The view from the boat was almost worth it. The Sun setting behind us was lighting up the intact windows of lower Manhattan as if they too were on fire, and tingeing the column of smoke with an appropriately bloody hue. All weekend I had been sailing on the Hudson from the Manhattan Yacht Club out of the North Cove in the shadow of the WTC. We had used the two towers as our navigation aids as we practiced tacking up and down the Harbour. Their absence was even more striking. And I remembered, so was that of my fellow crew member, a Brit I had met for the first time, who had just arrived and was working on the 25 floor of one of the towers. He only had an office number. Death moved from wholesale to personal.

In New Jersey, waiting on the pier were police, paramedics, Red Cross, waited for casualties. They had spent hours watching the pyre burn across the Hudson: they wanted desperately to help, but we were disappointments for their eleemosynary instincts, deportees more than evacuees. The lines of ambulances and doctors waiting on the other side, no casualties emerged, except as smoke.

Hours later, a train from New Jersey to midtown, and a long hike down the East River side brought us home. The police manned checkpoints on all the roads, but as so often in New York the bike paths and foot paths are invisible to drivers. The police overlooked the route along the esplanade, and it became my own personal route for several days. At home, the power was gone, so were the phone lines. And a week later they still were.

Downtown reminded me of divided Berlin or Beirut. To the North of the police perimeter, there were bright lights, shops, bars and restaurants open for teeming crowds. To the south the inhabitants stumbled about in the dark. If they trudged North to resupply, they were shaken down at innumerable checkpoints by a motley array of military and police uniforms. I suspect, despite rather than because of them, there was little of the looting or lawlessness that the stereotype of New York City would suggest. The only vehicles moving were official vehicles with flashing lights on top. Looking for light relief, I suggested ”Hey, if aliens were looking on, they’d think it was the lights made them move!”

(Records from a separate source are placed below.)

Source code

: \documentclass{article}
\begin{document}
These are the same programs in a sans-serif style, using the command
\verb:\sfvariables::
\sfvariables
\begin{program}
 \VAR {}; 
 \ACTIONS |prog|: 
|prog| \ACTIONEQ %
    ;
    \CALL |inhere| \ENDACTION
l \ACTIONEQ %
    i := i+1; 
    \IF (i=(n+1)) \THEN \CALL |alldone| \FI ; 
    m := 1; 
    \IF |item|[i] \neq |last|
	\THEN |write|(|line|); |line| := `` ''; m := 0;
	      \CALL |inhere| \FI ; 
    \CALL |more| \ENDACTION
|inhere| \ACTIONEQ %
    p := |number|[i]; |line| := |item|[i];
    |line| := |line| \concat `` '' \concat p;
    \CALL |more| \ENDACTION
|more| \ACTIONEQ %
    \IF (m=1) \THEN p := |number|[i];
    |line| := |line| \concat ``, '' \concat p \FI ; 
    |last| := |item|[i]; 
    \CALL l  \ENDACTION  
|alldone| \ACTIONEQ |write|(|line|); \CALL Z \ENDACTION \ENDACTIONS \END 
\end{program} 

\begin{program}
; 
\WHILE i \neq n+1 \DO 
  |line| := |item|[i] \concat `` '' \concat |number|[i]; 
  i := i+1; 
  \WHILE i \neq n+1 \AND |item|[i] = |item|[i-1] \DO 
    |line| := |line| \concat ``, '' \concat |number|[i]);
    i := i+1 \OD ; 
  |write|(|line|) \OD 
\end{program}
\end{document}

At the end of the week, the Police commissioner reported that crime was way down. Even the criminal classes rose to the occasion. Radio reports dwelt on the few crimes. A man appropriated a fireman’s jacket, a retired warder stole some watches while someone else broke into Brooks Brothers. Brooks Brothers! Did he need a suit to start work on Monday? One thing was sure. He would pay some small part of the price for the absent perpetrators when the courts opened.

Our recently stocked refrigerator was thawing rapidly. On the first night, exhausted , dusty and thirsty I made an executive decision was made. There was a bottle of champagne in the fridge still cool. We knocked it back before it could warm and sank into fitful sleep, punctuated by long vigils at the window watching as the first convoys of armoured cars and troops arrived along the FDR, and noting the absence of ambulances among the sporadic bursts of traffic.

We began an ironic tribute to Paris Zoo menu from the siege of 1870. A born again carnivore with a cholesterol problem, I had stocked up on venison, buffalo burgers and ostrich loin. No fricassee of elephant trunk at the back of the freezer, but we ate our way through the rest.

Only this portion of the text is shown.